Entries follow. Give back exactly the lines starting at the one containing "erase an existing user account." and ending at the one containing "reset their password.", and no other lines.

» Given records

☆ ☆ ☆

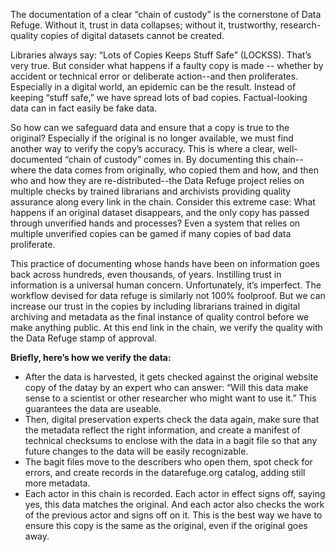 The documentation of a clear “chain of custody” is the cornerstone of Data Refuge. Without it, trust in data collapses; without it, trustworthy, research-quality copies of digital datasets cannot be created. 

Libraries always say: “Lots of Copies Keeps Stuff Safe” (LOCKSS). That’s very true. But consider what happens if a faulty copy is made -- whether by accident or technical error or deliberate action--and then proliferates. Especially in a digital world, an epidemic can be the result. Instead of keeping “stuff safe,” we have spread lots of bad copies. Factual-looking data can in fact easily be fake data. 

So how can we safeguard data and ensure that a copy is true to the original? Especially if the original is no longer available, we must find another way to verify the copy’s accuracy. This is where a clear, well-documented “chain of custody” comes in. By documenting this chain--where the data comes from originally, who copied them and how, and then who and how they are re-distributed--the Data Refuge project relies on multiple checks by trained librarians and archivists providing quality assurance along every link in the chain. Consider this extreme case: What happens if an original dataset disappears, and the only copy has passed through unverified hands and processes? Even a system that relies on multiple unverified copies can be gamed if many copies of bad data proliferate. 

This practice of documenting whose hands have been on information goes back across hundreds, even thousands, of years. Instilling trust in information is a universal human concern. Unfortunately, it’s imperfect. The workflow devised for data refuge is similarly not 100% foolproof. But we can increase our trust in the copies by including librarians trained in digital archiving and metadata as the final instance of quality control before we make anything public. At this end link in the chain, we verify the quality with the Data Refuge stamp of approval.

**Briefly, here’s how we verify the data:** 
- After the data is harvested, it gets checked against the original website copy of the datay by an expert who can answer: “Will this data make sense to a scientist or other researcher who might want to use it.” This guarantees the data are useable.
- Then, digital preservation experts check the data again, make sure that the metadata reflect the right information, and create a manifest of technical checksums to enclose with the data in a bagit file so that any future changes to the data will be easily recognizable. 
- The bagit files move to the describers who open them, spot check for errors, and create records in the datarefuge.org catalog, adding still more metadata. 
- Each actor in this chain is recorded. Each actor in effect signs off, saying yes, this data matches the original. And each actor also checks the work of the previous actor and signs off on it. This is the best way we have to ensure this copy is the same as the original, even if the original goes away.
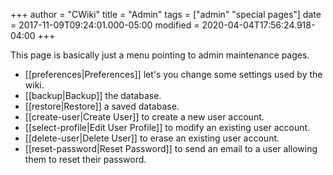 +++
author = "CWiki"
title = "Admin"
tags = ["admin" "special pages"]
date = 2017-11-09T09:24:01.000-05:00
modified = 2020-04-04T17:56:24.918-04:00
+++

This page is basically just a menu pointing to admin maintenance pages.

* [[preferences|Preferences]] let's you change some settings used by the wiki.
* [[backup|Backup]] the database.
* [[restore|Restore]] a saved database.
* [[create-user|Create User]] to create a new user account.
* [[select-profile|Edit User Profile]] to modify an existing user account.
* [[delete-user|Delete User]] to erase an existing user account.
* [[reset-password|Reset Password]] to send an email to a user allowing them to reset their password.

☆ ☆ ☆

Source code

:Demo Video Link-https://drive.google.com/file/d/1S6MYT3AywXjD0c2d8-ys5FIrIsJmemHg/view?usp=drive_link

☆ ☆ ☆

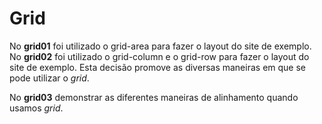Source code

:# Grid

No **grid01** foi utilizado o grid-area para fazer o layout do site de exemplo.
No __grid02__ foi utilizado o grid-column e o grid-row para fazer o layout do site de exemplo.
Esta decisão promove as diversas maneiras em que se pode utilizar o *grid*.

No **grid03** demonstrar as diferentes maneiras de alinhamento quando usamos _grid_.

☆ ☆ ☆

» The answer
* [[delete-user|Delete User]] to erase an existing user account.
* [[reset-password|Reset Password]] to send an email to a user allowing them to reset their password.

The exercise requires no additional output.